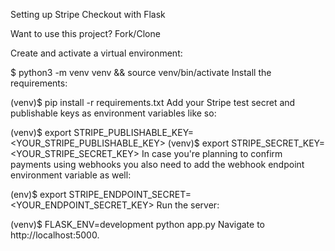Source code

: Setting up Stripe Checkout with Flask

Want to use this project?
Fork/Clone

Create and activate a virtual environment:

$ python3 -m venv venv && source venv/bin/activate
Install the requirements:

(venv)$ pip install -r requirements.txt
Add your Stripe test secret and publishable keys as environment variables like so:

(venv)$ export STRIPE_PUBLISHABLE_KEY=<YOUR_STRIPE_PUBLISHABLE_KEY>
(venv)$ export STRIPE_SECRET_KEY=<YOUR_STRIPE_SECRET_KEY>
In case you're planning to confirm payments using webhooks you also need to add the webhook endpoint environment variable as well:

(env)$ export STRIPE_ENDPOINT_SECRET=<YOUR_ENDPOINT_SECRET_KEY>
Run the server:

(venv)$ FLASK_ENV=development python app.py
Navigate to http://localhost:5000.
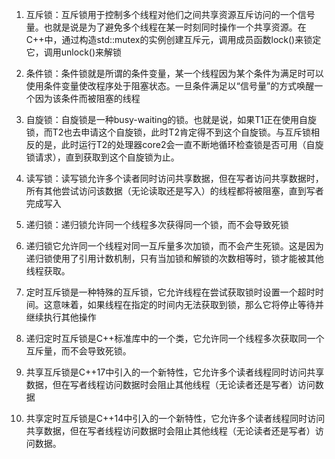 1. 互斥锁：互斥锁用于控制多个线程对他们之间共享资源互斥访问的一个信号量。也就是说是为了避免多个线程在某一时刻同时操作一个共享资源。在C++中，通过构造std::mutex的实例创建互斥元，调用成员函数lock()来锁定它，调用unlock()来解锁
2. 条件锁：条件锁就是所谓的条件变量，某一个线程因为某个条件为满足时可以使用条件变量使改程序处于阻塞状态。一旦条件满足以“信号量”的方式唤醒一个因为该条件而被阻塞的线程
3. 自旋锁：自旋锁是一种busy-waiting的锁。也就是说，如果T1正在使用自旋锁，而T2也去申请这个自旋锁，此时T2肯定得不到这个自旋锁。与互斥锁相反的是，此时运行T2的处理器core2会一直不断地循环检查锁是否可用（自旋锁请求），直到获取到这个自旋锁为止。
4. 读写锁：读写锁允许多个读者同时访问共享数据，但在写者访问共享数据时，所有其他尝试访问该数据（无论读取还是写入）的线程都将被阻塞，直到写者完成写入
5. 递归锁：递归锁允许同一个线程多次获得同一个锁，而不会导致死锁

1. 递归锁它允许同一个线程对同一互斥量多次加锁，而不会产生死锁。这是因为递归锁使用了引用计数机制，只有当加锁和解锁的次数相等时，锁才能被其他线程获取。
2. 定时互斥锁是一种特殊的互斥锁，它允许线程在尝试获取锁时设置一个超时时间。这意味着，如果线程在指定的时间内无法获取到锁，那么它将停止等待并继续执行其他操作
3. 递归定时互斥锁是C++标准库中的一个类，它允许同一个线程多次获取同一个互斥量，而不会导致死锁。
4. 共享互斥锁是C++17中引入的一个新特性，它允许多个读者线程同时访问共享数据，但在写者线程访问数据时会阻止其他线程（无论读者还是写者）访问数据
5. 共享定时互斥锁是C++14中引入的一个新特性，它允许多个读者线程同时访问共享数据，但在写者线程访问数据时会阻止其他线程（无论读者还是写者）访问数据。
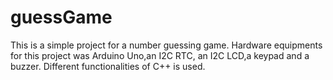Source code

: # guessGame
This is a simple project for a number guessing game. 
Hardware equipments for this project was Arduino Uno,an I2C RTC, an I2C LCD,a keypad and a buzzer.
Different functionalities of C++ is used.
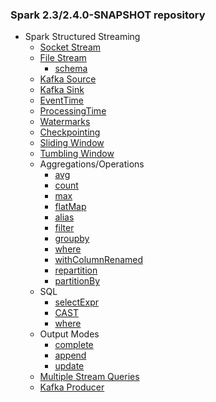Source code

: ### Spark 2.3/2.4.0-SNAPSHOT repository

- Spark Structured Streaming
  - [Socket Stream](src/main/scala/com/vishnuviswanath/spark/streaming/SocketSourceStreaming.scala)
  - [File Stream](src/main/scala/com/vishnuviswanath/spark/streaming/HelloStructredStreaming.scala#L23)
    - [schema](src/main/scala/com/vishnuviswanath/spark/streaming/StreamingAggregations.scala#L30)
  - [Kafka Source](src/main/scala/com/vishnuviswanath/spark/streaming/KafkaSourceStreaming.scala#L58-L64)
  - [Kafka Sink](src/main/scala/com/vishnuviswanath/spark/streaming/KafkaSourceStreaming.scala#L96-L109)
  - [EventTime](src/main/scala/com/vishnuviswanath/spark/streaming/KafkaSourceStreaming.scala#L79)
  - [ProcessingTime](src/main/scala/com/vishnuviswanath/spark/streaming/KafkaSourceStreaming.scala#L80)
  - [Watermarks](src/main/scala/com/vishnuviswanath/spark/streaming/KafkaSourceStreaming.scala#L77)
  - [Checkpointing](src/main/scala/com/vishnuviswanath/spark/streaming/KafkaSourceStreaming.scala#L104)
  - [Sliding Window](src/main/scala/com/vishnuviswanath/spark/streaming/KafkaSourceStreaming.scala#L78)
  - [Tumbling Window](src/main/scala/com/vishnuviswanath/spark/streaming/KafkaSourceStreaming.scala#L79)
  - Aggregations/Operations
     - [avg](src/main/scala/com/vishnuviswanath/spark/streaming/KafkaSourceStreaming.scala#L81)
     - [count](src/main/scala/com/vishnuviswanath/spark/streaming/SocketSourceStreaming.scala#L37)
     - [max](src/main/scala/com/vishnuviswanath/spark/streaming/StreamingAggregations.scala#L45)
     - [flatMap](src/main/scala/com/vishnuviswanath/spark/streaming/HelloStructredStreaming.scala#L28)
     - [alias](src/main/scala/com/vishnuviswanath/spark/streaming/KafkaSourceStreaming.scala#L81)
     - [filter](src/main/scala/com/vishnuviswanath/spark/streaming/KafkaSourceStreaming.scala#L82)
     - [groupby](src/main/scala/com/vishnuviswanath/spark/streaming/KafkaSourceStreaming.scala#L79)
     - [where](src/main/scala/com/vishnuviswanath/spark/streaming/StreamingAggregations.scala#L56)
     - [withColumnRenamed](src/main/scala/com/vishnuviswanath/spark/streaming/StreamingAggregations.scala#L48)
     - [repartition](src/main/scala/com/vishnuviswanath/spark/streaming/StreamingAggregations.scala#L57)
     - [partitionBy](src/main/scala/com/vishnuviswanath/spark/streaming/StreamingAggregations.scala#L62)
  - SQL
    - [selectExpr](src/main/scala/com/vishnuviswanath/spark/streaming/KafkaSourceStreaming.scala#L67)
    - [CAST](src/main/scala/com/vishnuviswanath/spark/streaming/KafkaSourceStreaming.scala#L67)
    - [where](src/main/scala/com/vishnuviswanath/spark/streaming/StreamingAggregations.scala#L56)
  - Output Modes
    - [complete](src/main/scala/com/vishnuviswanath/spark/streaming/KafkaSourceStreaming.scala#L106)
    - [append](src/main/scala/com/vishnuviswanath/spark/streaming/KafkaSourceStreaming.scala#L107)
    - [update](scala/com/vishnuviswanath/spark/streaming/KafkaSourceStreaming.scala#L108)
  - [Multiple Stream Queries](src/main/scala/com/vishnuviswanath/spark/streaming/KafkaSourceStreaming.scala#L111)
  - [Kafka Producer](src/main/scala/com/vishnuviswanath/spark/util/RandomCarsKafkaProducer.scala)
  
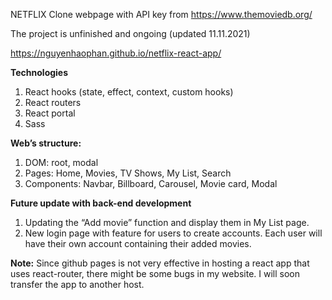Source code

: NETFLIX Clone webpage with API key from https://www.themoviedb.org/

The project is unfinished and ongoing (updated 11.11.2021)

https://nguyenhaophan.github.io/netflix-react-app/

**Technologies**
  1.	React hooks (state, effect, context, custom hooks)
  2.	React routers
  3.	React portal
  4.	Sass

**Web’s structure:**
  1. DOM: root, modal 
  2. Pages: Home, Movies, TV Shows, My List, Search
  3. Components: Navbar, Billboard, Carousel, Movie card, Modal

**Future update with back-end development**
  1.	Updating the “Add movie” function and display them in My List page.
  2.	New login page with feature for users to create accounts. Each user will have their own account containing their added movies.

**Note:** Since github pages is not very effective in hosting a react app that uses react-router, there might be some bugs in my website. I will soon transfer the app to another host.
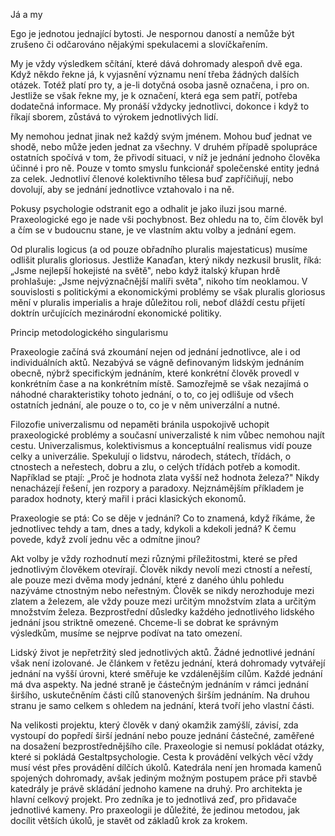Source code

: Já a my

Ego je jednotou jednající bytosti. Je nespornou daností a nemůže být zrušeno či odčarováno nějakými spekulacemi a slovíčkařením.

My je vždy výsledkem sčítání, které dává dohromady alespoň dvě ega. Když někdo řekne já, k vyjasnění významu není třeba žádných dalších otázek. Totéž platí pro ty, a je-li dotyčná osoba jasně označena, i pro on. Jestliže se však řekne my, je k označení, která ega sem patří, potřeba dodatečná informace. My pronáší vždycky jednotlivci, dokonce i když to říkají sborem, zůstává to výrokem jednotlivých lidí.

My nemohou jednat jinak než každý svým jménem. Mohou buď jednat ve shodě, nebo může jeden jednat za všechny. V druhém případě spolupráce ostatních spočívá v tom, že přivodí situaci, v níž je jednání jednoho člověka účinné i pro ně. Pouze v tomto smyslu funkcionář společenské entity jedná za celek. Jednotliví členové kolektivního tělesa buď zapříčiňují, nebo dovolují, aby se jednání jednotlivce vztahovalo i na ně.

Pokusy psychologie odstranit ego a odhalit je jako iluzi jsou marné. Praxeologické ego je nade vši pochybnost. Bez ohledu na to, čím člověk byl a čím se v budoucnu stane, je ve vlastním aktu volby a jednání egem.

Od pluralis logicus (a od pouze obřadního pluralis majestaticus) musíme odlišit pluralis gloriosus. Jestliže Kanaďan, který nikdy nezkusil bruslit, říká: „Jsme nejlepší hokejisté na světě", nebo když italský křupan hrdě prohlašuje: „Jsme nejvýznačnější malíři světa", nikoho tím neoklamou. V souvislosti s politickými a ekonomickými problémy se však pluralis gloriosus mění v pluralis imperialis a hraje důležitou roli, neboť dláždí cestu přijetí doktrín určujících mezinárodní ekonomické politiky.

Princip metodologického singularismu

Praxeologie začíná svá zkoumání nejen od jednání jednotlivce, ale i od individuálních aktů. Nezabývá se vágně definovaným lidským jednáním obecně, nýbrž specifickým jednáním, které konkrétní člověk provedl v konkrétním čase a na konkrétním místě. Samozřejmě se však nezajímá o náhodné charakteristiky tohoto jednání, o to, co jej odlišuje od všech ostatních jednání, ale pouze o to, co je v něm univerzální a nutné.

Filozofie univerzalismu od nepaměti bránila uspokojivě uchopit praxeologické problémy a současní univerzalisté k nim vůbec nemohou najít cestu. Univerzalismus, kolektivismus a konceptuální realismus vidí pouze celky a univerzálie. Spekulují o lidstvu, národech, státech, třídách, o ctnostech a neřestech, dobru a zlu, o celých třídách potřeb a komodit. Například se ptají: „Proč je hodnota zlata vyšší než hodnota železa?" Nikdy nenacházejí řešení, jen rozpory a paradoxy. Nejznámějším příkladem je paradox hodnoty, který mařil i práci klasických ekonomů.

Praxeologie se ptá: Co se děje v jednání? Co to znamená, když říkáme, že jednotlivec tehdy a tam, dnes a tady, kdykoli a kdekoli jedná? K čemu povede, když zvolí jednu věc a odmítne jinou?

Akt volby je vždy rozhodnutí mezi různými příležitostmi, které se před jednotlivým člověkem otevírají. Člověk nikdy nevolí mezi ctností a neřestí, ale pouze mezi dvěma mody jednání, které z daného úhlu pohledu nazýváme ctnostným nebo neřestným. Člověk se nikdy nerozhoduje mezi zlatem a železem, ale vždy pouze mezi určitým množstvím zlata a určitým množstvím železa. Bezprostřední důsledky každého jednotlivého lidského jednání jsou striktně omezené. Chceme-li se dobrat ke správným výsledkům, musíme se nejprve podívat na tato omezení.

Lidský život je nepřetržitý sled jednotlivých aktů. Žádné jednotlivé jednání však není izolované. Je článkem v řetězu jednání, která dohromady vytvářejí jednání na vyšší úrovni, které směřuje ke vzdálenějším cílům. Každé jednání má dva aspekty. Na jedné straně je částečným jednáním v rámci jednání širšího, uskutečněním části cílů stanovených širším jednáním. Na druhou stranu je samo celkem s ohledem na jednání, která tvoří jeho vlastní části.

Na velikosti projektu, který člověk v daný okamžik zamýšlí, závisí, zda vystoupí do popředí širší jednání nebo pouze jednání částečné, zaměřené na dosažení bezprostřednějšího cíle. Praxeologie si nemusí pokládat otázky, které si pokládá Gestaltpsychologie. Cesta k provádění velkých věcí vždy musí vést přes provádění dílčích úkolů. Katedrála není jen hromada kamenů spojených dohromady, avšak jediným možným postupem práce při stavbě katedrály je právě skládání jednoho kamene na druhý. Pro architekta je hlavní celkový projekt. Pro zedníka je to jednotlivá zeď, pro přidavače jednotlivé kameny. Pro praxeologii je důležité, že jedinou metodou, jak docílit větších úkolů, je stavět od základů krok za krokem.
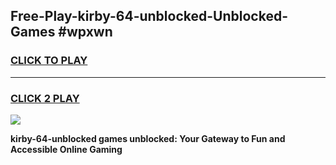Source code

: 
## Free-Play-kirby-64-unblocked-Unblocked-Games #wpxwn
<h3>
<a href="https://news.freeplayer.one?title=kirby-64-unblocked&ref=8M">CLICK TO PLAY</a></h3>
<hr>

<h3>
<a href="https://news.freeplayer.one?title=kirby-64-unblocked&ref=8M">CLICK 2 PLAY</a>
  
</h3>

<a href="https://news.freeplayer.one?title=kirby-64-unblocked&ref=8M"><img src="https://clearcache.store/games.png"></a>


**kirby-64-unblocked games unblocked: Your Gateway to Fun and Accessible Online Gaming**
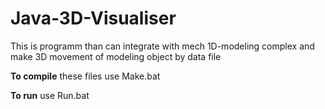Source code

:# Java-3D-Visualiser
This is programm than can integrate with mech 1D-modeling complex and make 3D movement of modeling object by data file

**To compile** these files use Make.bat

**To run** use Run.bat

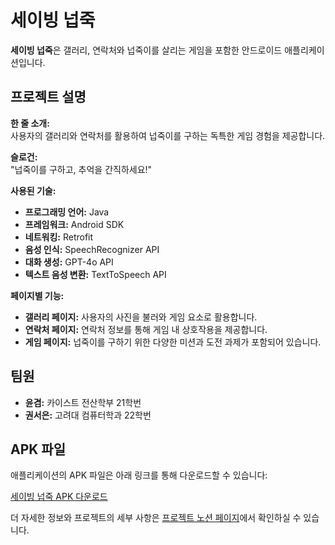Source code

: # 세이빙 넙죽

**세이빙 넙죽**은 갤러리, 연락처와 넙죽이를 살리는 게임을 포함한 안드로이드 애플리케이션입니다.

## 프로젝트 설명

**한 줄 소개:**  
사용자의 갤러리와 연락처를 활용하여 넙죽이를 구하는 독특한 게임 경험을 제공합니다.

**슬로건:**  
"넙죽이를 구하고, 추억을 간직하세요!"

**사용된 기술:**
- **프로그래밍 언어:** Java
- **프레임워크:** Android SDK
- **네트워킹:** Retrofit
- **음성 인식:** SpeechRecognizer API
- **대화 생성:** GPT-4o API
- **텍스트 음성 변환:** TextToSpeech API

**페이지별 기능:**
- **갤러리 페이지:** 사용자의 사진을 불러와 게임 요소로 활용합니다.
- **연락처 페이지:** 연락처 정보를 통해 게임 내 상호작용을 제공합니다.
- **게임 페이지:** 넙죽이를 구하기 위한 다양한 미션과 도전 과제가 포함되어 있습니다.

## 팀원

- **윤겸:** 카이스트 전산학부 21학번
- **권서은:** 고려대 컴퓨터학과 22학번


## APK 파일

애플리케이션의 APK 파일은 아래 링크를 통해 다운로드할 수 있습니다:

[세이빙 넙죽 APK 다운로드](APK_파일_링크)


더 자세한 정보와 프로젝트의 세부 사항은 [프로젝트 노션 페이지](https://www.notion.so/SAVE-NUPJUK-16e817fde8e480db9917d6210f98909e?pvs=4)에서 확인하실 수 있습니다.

____

Work required:
Give again exactly the lines running from the beginning of the material above through the line that contains "Navigate to http://localhost:5000.", and leave out every picture.

Exercise result:
Source code

: Setting up Stripe Checkout with Flask

Want to use this project?
Fork/Clone

Create and activate a virtual environment:

$ python3 -m venv venv && source venv/bin/activate
Install the requirements:

(venv)$ pip install -r requirements.txt
Add your Stripe test secret and publishable keys as environment variables like so:

(venv)$ export STRIPE_PUBLISHABLE_KEY=<YOUR_STRIPE_PUBLISHABLE_KEY>
(venv)$ export STRIPE_SECRET_KEY=<YOUR_STRIPE_SECRET_KEY>
In case you're planning to confirm payments using webhooks you also need to add the webhook endpoint environment variable as well:

(env)$ export STRIPE_ENDPOINT_SECRET=<YOUR_ENDPOINT_SECRET_KEY>
Run the server:

(venv)$ FLASK_ENV=development python app.py
Navigate to http://localhost:5000.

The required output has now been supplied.